Unless you’re interested in playing every Animal Crossing game or have a sizable collection of amiibo figurines already, Animal Crossing: Amiibo Festival doesn’t hold a candle to other entries in the series.

 

7. Animal Crossing: Pocket Camp

Pocket Camp
Pocket Camp

Developer: Nintendo, NDcube
Publisher: Nintendo
Platforms: Android, iOS

Available on mobile devices, Animal Crossing: Pocket Camp is a free-to-play social simulation game where you design a campsite. You can also engage in other activities you’d expect to do in an Animal Crossing game, like befriending villagers, gathering fruit, and hunting bugs.

While Pocket Camp isn’t a bad game, it isn’t a good one either. Like with most free-to-play mobile games, it features microtransactions, including loot boxes (known as Fortune Cookies) and various paid subscription services. This taints the whole experience of the game, especially as many event items and features that were free at launch are now behind a paywall.

Although you can play Pocket Camp without spending a dime, it’s a mundane and grindy journey. In addition, the best furniture, clothes, items, etc, tend to require Leaf Tickets, Pocket Camp’s premium currency, which takes out most of the appeal of designing your campsite and character.

For a series that prides itself on its relaxing and chilled atmosphere, Pocket Camp is pretty much the exact opposite, requiring you to spend money to make the experience enjoyable.

 

6. Animal Crossing: Happy Home Designer

Animal Crossing Happy Home Designer
Animal Crossing Happy Home Designer

Developer: Nintendo
Publisher: Nintendo
Platforms: Nintendo 3DS

A large part of the Animal Crossing games is styling and designing your own house, which Nintendo decided needed its own standalone game in the form of Animal Crossing: Happy Home Designer.
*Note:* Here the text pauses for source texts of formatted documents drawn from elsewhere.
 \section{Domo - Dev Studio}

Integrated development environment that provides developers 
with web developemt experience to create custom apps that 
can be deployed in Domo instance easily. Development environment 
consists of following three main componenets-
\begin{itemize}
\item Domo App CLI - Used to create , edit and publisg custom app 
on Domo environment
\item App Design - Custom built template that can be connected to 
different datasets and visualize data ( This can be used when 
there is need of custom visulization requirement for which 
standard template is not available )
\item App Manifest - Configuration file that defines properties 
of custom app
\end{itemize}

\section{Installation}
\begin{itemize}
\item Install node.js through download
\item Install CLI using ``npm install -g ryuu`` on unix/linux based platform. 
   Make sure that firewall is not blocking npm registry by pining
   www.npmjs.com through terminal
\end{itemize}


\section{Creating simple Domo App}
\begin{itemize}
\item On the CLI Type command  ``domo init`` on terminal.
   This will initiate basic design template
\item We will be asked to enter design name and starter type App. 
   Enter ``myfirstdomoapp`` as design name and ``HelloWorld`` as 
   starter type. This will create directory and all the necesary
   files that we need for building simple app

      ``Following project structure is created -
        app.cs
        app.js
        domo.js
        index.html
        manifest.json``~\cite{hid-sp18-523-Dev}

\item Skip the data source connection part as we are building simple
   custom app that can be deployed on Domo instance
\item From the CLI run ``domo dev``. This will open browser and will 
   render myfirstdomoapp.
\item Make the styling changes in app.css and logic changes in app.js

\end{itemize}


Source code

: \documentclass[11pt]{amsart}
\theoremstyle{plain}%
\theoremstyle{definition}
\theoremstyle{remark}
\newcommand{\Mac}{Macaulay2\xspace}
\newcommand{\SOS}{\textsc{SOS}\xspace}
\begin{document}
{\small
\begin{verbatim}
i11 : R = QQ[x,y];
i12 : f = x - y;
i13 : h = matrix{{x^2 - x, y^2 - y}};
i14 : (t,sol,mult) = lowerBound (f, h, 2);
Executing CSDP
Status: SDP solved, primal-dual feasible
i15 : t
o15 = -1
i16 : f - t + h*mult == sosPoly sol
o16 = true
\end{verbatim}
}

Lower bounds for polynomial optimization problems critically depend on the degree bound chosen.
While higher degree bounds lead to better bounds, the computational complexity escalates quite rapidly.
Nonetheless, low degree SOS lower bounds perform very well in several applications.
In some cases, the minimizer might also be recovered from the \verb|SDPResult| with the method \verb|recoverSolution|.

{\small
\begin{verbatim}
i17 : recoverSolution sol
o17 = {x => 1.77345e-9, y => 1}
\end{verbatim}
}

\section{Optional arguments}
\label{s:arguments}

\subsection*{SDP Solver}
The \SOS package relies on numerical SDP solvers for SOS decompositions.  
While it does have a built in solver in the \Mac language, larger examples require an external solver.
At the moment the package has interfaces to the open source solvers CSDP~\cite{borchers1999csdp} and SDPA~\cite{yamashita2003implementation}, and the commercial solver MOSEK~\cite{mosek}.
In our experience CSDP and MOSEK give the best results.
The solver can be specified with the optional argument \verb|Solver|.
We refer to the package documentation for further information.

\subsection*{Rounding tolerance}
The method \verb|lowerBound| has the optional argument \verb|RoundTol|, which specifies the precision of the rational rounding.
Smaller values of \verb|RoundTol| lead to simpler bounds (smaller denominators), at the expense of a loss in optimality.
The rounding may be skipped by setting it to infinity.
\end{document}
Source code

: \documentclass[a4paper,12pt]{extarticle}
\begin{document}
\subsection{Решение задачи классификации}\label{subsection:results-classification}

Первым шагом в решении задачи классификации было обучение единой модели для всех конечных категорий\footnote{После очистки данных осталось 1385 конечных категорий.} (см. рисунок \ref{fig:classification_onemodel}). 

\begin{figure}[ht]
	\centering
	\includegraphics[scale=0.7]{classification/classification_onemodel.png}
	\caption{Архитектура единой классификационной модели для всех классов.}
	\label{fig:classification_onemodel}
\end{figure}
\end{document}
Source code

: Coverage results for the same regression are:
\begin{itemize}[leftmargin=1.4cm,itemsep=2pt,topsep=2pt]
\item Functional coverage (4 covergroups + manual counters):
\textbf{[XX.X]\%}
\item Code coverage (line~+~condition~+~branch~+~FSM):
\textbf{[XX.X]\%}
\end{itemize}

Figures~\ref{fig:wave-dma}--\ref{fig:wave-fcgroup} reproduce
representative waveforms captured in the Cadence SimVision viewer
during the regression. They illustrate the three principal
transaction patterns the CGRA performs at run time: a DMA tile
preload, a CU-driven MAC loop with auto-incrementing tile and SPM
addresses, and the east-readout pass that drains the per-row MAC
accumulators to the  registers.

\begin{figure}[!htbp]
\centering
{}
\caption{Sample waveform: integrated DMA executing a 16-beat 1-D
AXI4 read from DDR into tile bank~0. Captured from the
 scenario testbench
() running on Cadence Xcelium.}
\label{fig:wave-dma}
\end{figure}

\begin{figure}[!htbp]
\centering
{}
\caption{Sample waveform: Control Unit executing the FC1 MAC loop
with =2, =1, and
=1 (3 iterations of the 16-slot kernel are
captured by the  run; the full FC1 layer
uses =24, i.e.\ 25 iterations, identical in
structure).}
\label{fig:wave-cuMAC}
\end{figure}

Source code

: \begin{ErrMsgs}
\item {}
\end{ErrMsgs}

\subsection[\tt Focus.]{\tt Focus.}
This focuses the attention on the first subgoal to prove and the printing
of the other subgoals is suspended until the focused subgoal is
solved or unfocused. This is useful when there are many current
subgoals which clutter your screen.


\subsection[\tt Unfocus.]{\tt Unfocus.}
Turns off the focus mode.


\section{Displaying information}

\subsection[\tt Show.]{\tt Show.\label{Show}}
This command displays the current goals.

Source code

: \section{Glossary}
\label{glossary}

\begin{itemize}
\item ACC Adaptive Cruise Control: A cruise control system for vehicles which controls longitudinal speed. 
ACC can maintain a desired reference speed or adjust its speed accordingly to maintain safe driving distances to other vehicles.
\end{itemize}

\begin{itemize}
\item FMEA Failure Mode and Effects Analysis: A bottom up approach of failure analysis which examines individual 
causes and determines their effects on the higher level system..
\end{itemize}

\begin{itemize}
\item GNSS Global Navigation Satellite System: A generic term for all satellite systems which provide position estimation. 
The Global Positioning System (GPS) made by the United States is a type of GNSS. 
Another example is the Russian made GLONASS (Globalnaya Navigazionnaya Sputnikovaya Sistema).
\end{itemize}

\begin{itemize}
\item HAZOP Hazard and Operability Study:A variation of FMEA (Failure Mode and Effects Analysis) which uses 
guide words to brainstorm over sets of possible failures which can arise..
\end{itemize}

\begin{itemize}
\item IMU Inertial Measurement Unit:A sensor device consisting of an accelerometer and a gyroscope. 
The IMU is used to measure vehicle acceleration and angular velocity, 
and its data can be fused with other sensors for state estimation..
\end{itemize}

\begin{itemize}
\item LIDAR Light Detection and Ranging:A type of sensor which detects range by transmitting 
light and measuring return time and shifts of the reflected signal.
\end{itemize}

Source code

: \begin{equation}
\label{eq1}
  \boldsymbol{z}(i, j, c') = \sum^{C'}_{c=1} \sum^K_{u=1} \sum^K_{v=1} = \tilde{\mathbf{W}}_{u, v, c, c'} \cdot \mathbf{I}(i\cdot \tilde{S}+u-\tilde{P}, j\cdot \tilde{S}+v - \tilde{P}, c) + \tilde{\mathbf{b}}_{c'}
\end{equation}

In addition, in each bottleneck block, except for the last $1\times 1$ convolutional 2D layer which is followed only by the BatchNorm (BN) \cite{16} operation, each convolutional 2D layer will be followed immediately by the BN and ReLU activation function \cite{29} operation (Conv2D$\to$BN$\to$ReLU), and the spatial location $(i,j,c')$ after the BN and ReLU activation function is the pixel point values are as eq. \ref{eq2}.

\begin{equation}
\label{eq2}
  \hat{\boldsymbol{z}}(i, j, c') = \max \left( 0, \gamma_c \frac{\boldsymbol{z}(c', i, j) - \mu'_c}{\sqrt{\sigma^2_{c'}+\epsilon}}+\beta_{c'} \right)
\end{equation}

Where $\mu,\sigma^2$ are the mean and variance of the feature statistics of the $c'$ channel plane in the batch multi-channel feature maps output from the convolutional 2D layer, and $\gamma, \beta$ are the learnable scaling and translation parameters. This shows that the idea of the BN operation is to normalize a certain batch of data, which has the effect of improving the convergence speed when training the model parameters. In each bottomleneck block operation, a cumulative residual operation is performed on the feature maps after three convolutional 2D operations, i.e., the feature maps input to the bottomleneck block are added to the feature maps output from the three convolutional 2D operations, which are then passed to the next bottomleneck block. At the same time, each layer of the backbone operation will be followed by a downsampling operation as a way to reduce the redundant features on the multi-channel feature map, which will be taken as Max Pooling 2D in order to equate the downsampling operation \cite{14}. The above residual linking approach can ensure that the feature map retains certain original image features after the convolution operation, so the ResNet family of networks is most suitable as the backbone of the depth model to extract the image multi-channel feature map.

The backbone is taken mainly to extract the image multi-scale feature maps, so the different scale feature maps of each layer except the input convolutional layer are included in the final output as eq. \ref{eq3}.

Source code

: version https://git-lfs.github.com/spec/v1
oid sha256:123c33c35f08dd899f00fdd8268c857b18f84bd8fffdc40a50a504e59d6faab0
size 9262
Instead of planning the appearance of your own home, you’re given the big task of building and designing an entire town, which includes villagers’ houses, offices, schools, and much more. You can style both the interior and exterior of buildings with an extensive list of furniture, decorations, floorings, and wallpapers, allowing you to really let loose with your inner creativity.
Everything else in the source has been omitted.